Human Exceptionalism

“Brain Dead” May Not Really Be Dead

The controversy over whether brain dead is really dead may have just heated up with a peer reviewed article in Spinal Cord ((2008) 46, 396-40. (I don’t have a link.)

The author, a Greek physician named KG Karakatsanis, concludes that declaration of death by neurological criteria is not reliable and may not be dead. The authors’ philosophical reaction with regard to organ donation is worrisome because, it seems to me, it would destroy the dead donor rule that requires vital non-paired organs to only be procured from dead bodies. Karakatsanis writes:

We consider that the interest of the organ transplantation program would be better served by ‘openness and honesty’. The harvesting of vital organs for transplantation–from patients suffering from ‘irreversible apneic coma’ (an identical clinical condition to ‘brain death1)–who had already given their informed consent for this purpose at an unsuspected time-would be socially and morally acceptable in societies which consider that the autonomy of the person justifies such a donation.

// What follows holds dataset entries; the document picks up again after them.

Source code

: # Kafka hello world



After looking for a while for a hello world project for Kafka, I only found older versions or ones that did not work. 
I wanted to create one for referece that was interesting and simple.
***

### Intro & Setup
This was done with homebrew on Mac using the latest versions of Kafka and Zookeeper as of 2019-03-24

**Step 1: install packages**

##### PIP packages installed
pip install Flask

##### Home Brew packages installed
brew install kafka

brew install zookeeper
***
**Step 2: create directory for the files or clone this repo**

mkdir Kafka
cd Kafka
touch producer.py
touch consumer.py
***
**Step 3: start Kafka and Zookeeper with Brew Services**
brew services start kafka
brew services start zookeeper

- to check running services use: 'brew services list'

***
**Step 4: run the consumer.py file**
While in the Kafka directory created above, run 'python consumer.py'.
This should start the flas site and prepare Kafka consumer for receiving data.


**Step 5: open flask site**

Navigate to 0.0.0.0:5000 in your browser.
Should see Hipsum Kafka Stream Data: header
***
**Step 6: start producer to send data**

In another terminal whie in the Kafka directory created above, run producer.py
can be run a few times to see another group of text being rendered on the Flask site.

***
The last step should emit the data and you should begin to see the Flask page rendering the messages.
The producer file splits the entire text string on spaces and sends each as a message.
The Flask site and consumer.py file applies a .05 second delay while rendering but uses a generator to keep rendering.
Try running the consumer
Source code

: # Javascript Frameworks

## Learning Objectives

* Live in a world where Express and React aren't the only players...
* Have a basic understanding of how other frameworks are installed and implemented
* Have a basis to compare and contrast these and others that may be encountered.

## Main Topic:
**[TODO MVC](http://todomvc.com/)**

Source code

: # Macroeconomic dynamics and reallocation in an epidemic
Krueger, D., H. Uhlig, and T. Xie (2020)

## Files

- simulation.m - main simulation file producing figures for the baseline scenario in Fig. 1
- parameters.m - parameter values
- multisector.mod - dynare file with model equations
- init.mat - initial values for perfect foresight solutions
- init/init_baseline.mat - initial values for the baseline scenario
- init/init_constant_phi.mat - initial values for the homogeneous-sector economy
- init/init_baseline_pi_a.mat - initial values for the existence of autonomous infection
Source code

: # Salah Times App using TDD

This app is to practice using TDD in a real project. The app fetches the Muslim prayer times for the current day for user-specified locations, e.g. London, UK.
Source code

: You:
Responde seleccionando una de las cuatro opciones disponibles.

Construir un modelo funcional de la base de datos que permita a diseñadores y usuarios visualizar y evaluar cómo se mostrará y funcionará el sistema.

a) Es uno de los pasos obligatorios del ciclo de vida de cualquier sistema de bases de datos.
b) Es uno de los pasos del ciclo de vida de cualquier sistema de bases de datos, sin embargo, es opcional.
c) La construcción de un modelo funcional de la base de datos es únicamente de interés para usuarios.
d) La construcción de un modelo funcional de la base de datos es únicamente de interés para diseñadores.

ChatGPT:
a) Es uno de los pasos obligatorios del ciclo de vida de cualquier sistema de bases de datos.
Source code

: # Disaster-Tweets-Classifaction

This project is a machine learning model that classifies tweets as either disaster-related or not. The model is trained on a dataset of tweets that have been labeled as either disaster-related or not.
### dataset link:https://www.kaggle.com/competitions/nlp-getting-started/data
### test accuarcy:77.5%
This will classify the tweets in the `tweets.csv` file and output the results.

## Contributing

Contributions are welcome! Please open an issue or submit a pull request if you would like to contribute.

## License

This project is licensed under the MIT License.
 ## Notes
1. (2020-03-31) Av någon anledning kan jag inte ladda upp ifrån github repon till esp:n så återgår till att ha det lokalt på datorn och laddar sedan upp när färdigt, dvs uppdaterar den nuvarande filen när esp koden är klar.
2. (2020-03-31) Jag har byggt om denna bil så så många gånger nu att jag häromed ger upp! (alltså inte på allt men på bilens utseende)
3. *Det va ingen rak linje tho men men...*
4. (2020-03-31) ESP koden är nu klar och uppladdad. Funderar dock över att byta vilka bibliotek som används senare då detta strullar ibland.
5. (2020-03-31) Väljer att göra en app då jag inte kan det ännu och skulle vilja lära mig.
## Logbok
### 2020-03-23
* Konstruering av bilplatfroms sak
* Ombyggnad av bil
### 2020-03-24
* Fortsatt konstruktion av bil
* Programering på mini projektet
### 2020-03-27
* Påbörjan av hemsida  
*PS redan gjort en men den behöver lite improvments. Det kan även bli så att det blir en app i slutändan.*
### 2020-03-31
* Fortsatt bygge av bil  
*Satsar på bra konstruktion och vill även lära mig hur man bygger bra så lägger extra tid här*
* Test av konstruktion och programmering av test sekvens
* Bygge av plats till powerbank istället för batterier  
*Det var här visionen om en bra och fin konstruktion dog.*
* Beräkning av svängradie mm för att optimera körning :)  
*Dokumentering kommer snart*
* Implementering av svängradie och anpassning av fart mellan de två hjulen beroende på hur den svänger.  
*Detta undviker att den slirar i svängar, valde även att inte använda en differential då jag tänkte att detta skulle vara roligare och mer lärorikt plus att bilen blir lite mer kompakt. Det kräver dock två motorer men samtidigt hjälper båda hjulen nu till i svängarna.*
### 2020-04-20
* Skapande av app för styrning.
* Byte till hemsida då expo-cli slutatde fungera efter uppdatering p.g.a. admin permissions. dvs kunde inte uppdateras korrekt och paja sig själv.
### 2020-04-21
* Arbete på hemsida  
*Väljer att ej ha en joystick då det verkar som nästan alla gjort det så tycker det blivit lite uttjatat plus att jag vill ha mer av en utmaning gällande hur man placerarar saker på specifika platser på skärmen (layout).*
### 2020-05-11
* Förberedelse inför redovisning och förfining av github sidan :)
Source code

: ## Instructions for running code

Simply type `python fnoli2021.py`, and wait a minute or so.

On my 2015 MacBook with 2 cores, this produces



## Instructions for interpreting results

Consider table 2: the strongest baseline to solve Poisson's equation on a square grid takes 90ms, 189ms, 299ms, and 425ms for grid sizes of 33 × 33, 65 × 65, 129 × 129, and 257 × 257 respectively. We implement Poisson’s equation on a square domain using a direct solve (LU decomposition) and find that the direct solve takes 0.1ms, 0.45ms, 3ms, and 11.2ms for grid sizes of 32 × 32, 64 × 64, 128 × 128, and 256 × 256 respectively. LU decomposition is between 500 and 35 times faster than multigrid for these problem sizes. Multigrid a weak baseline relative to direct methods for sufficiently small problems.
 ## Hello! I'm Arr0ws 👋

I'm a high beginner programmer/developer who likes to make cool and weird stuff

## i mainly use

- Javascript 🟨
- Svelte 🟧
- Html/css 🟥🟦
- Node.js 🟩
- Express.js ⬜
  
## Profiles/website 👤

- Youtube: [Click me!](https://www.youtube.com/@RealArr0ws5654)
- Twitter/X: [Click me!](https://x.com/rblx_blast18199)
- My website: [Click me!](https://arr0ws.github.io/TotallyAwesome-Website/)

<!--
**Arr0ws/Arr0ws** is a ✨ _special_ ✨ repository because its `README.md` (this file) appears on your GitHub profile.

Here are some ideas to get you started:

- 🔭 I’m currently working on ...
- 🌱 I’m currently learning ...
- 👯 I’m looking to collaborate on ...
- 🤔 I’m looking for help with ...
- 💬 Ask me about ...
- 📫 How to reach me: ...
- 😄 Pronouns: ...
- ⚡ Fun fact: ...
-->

Again, we see hints that “choice” justifies everything, even potentially killing for organs. And if it is true for someone with a catastrophic brain injury, who may have decided ahead of time to donate in such a circumstance, why would it not be even more true of a person, say, who has become quadriplegic, is currently competent, believes their life is no longer worth living, and so asks to be euthanized and harvested? By the way, allowing just such scenarios have been proposed in respected bioethics journals.

This is very thin ice. If brain dead isn’t really dead, then only “heart dead” patients should be used as sources of non paired vital organs. If we go the other way, not only will solemn promises made to the public about the ethics of organ donation be broken, but with the shattering of the dead donor rule it would be Katy bar the door.